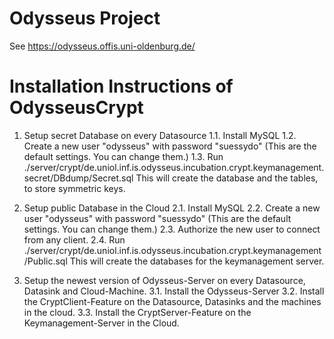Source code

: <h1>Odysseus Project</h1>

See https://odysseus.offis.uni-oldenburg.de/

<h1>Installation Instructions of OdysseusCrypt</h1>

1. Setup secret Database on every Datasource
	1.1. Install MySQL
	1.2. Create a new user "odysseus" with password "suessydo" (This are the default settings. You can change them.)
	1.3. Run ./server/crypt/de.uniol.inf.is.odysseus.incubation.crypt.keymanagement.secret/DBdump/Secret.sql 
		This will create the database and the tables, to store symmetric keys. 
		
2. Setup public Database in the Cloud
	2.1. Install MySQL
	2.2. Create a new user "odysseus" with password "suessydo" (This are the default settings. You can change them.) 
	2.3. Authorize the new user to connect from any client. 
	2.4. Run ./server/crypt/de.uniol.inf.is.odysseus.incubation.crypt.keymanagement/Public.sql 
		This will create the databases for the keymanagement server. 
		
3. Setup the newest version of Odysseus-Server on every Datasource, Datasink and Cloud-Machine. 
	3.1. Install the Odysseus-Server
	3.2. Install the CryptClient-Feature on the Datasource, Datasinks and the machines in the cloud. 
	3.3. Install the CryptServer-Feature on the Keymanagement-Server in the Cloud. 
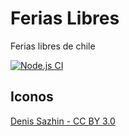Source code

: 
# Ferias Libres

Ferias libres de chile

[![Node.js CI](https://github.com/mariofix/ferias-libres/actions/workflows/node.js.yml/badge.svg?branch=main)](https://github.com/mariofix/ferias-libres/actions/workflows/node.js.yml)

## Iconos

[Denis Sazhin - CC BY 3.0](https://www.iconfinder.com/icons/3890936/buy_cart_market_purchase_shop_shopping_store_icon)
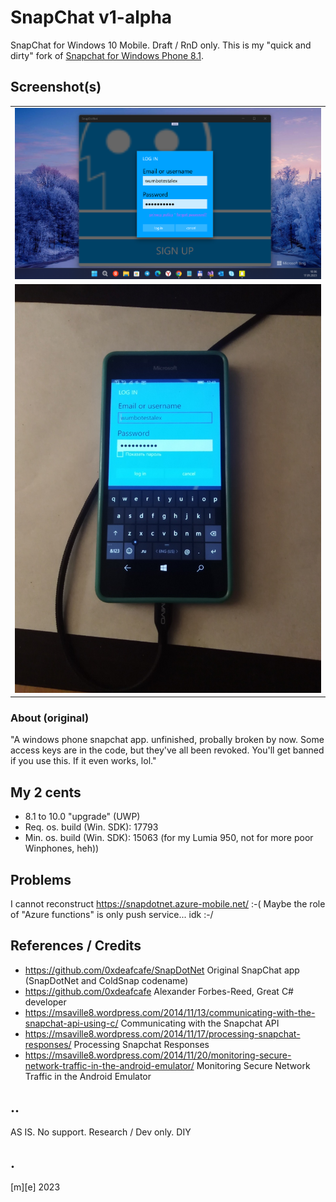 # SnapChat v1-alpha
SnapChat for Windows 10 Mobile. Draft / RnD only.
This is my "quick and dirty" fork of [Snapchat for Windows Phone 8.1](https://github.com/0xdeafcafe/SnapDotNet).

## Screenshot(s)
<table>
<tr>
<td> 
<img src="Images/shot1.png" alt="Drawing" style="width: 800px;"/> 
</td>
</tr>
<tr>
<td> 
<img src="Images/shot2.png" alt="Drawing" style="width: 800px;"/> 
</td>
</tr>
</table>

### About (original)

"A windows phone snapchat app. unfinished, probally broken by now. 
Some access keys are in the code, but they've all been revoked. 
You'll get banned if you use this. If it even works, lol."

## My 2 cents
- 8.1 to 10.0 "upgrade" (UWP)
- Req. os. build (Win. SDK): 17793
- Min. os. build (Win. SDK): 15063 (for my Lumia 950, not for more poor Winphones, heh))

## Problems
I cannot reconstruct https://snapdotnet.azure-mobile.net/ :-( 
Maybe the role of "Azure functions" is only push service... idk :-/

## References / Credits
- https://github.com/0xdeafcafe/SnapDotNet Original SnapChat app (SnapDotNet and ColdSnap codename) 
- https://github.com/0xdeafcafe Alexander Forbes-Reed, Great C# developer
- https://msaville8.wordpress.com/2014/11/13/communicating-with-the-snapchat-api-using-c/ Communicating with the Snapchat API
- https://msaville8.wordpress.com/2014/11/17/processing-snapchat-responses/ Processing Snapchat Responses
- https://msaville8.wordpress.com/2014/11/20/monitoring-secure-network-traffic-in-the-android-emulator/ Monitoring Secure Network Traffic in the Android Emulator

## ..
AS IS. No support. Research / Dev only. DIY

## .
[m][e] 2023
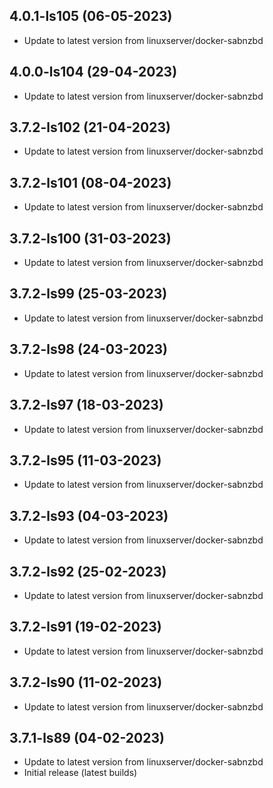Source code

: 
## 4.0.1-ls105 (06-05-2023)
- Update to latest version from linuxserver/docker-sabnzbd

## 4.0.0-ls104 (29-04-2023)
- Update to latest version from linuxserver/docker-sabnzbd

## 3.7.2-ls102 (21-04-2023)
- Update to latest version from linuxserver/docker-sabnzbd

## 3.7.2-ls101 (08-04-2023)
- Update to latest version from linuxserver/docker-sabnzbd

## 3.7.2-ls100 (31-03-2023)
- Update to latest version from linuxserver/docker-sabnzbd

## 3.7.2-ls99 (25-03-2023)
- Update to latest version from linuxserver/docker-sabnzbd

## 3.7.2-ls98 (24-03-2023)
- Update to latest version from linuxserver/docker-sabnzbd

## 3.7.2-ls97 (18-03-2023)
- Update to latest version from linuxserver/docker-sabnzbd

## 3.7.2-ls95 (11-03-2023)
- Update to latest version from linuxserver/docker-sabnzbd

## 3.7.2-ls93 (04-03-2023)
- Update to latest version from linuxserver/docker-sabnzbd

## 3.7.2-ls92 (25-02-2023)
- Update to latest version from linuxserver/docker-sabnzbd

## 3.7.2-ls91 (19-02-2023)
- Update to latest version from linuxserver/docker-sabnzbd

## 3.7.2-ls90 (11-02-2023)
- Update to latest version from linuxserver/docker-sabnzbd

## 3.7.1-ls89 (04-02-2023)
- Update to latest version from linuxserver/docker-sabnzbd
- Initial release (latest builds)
□ □ □ □
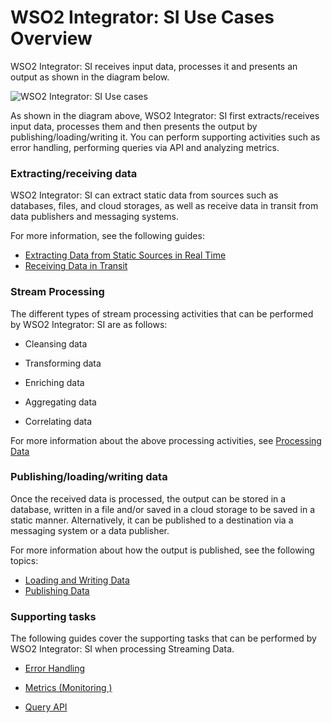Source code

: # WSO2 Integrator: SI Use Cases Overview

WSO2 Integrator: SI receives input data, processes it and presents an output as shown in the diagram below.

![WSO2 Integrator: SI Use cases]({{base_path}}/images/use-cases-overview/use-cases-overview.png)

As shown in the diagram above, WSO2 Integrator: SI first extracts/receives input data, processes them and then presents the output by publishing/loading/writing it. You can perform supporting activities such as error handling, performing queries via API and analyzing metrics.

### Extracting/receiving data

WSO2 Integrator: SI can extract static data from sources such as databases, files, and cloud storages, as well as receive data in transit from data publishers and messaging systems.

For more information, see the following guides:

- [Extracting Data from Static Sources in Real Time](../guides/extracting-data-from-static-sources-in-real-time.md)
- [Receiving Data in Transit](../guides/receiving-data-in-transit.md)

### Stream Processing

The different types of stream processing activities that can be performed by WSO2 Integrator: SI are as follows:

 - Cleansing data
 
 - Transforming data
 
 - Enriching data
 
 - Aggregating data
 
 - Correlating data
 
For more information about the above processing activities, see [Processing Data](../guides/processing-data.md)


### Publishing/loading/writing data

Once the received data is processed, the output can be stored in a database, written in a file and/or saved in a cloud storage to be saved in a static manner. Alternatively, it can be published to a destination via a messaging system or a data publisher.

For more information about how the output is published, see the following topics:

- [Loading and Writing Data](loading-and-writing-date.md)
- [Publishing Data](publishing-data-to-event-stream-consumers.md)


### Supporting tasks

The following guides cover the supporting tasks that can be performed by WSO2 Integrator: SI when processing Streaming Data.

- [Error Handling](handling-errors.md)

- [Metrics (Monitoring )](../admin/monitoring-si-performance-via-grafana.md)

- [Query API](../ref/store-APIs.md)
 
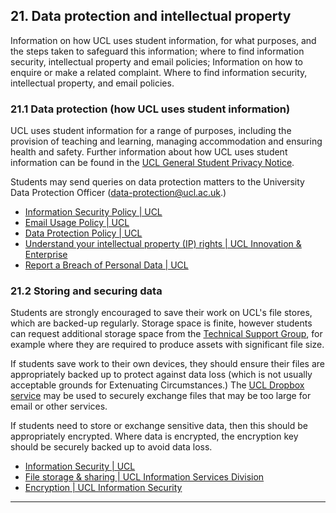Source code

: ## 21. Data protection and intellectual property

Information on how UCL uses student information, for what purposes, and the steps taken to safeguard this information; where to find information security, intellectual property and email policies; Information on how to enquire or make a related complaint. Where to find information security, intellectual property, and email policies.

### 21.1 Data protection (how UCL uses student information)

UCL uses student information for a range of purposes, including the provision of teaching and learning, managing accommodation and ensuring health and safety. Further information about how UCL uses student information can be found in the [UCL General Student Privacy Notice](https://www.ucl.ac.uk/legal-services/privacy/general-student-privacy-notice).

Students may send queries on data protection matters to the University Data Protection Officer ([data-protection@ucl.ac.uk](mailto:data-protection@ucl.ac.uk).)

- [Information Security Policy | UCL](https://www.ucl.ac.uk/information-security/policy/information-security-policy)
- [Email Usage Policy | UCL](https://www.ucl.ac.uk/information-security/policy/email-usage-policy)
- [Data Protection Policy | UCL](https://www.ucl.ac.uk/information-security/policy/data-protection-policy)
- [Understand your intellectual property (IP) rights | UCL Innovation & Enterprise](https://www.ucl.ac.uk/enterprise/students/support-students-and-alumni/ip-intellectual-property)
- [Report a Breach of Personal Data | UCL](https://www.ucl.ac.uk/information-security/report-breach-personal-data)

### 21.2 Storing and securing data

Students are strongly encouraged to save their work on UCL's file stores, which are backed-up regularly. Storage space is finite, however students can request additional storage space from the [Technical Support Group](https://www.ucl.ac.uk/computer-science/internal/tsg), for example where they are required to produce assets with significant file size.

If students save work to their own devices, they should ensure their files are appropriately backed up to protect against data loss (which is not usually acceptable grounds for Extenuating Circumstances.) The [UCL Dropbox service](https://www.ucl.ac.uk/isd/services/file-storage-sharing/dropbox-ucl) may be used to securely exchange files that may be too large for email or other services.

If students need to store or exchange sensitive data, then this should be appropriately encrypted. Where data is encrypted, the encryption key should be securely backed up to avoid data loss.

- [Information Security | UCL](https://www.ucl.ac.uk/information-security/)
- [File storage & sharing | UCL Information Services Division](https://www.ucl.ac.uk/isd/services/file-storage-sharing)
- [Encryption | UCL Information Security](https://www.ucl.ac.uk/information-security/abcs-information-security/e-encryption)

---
□ □ □ □
● Directions for this task
Write down again, exactly as given, only the lines above that fall from the line with "- [Data Protection" to the line with "Students are strongly", inclusive.

● Completed task
- [Data Protection Policy | UCL](https://www.ucl.ac.uk/information-security/policy/data-protection-policy)
- [Understand your intellectual property (IP) rights | UCL Innovation & Enterprise](https://www.ucl.ac.uk/enterprise/students/support-students-and-alumni/ip-intellectual-property)
- [Report a Breach of Personal Data | UCL](https://www.ucl.ac.uk/information-security/report-breach-personal-data)

### 21.2 Storing and securing data

Students are strongly encouraged to save their work on UCL's file stores, which are backed-up regularly. Storage space is finite, however students can request additional storage space from the [Technical Support Group](https://www.ucl.ac.uk/computer-science/internal/tsg), for example where they are required to produce assets with significant file size.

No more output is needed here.